Der THG-Quotenpreis bildet sich frei am Markt – die Einflussfaktoren dabei sind Angebot und Nachfrage erneuerbarer Energieträger im Verkehrssektor, die Höhe der THG-Quote und ihre mögliche Übererfüllung. Im Grundsatz gilt also, dass gerade in Zeiten der aktuell angespannten Haushaltslage die THG-Quote ein geeignetes Instrument zur CO₂-Reduktion ist, da sie ohne finanzielle Subventionen und Steuergelder auskommt.
Mehrfachanrechnung problematisch
Doch was hat die Höhe der THG-Quote damit zu tun? Dass die THG-Quote jüngst übererfüllt wurde, ist nur teilweise auf ausreichend erneuerbare Energieträger zurückzuführen. Bestimmte Energieträger werden nämlich beim Inverkehrbringen mehrfach angerechnet – bei Ladestrom, Wasserstof und E-Fuels sogar mit dreifachem Faktor. Im Klartext: Eine Kilowattstunde Strom, ein Kilogramm Wasserstof und ein Liter E-Fuel zählen jeweils so viel wie drei. Auf dem Papier ist der Klimaschutz somit deutlich größer als in der Realität.
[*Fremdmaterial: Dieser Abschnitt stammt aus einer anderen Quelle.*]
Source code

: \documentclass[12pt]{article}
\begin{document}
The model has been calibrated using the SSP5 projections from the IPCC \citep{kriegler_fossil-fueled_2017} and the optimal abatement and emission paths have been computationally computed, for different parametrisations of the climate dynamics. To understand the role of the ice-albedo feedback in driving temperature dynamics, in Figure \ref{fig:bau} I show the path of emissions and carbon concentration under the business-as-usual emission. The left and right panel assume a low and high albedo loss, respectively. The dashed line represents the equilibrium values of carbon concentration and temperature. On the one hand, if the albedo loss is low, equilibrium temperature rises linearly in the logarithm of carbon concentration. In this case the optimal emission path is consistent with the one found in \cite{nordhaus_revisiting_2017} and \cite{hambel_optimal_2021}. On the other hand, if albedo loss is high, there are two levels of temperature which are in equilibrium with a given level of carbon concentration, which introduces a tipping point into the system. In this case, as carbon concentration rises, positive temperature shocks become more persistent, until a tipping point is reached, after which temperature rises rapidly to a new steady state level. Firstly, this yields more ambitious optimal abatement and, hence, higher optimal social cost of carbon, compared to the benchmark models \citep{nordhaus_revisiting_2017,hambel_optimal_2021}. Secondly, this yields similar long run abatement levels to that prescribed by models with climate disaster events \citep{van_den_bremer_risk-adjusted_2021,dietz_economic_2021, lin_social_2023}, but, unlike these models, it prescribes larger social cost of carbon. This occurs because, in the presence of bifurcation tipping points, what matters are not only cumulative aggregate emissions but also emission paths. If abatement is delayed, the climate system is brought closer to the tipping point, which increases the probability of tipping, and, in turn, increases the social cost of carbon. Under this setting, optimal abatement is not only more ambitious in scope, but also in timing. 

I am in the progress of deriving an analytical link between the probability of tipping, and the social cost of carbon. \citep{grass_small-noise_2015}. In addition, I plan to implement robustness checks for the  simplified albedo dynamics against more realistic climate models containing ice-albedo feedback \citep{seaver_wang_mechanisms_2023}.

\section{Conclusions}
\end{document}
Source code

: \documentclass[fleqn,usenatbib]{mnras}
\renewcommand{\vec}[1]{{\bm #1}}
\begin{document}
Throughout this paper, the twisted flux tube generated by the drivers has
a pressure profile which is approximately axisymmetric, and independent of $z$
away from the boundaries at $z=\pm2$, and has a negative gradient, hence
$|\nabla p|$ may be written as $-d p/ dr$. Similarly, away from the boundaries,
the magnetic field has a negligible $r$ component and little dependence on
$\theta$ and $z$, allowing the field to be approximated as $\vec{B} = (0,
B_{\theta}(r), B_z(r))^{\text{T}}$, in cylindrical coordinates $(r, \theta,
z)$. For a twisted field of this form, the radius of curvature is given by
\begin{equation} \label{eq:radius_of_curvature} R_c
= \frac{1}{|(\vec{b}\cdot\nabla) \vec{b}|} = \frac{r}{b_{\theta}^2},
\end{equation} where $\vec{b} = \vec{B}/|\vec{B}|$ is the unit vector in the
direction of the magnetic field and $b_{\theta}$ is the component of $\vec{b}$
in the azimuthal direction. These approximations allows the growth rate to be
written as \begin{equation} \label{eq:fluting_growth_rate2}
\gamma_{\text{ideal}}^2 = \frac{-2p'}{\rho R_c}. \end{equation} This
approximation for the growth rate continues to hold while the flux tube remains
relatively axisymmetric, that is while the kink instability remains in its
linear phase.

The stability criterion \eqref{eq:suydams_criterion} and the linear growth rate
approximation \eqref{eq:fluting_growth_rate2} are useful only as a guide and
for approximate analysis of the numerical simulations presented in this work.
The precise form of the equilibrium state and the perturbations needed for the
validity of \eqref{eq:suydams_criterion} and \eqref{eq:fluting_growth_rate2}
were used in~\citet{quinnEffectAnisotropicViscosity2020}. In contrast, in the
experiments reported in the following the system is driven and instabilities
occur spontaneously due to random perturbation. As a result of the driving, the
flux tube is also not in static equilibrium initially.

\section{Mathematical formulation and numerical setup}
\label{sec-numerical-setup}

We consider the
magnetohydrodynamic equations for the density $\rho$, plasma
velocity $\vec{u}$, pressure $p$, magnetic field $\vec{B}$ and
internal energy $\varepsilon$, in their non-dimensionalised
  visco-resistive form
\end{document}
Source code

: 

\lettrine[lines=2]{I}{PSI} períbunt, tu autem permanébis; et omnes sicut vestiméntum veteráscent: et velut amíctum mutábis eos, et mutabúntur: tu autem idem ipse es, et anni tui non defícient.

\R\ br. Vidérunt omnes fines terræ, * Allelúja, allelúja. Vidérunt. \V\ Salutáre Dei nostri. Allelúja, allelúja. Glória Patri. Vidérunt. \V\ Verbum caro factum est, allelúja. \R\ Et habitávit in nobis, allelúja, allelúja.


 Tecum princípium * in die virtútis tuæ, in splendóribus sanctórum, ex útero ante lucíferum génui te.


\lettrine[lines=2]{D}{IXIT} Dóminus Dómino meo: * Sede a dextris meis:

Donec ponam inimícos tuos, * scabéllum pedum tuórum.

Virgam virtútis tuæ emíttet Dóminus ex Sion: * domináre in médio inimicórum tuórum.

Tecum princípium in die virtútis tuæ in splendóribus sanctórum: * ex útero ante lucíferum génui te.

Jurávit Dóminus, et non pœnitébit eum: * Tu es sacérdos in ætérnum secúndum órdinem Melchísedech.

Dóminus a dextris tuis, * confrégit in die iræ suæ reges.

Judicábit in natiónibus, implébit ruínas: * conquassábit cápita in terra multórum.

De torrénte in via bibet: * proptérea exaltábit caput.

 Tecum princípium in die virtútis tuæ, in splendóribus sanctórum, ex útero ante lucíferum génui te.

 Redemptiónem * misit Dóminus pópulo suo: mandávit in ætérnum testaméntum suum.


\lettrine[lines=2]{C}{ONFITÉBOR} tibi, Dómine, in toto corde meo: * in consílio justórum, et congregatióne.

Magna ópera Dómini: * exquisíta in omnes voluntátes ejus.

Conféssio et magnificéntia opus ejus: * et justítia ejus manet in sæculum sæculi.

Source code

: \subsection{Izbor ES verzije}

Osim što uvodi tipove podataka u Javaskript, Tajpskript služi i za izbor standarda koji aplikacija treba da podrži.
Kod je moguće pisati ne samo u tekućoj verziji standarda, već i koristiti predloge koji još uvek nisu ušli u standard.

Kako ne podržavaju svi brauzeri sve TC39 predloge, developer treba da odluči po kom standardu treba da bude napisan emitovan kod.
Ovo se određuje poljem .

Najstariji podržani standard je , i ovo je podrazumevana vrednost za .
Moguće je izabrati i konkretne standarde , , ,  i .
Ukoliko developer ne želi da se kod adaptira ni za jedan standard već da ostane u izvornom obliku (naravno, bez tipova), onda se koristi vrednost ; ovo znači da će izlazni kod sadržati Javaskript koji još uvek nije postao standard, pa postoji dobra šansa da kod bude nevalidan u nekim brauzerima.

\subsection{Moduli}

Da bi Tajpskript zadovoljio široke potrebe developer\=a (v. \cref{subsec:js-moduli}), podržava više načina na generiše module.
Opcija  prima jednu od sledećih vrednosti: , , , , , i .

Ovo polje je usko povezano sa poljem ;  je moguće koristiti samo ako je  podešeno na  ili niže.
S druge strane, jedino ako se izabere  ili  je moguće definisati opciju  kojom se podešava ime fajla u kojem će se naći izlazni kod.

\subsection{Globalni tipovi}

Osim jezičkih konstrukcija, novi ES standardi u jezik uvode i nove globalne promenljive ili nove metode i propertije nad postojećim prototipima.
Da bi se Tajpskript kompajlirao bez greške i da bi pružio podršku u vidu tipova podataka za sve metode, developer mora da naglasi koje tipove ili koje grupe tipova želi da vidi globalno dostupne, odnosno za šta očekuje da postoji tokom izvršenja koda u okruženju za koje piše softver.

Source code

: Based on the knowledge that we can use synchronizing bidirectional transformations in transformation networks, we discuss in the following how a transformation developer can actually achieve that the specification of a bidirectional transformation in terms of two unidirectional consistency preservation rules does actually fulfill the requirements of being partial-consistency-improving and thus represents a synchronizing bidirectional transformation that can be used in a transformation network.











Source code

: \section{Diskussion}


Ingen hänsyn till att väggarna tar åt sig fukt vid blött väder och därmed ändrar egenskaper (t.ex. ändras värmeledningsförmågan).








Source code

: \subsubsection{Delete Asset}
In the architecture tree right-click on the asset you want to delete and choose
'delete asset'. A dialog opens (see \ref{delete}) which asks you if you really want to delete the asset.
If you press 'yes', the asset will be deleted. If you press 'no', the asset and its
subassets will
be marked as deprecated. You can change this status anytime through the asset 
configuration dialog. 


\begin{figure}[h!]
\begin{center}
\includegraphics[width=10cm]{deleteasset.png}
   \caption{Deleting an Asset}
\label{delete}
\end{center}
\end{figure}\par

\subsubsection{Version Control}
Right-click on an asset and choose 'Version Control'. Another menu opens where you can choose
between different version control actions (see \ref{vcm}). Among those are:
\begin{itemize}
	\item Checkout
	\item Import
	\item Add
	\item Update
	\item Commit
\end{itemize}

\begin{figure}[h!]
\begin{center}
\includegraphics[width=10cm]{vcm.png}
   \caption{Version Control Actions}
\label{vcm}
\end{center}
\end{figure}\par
Für die Phase des Markthochlaufs ist dieses Prinzip sinnvoll, weil es Investitionen in die jeweiligen Technologien anreizt. Doch bei steigenden Mengen erneuerbarer Energieträger geht die Schere zwischen realem und schöngerechnetem Klimaschutz immer weiter auf. Fakt ist allerdings: Das Klimaschutzgesetz schreibt für 2045 reale Netto-Treibhausgasneutralität vor! Deshalb ist der langfristige Einsatz von Mehrfachanrechnungen nicht zielführend, im Gegenteil: Jetzt braucht es Investitionen in realen Klimaschutz.
Zu viele Zertifikate auf dem Markt
Bei einer zu hohen Verfügbarkeit erneuerbarer Energieträger im Verkehrssektor wirkt die THG-Quote wie ein Deckel, der Investitionen bremst und den THG-Quotenpreis sinken lässt. Sind die Ziele erfüllt, besteht kein Anreiz mehr, darüber hinaus zu investieren. Mehrfachanrechnungen verstärken diesen Effekt, weil sie die Zielerfüllung ohne Substanz beschleunigen. Übersteigt die Anzahl verfügbarer Zertifikate die Nachfrage am Markt, sinkt der Quotenpreis. Das ist gleich aus zweifacher Hinsicht problematisch: Zum einen kann das Inverkehrbringen fossiler Energieträger durch den Zukauf von Zertifikaten bilanziell ausgeglichen werden. Das hält das fossile Geschäft am Leben.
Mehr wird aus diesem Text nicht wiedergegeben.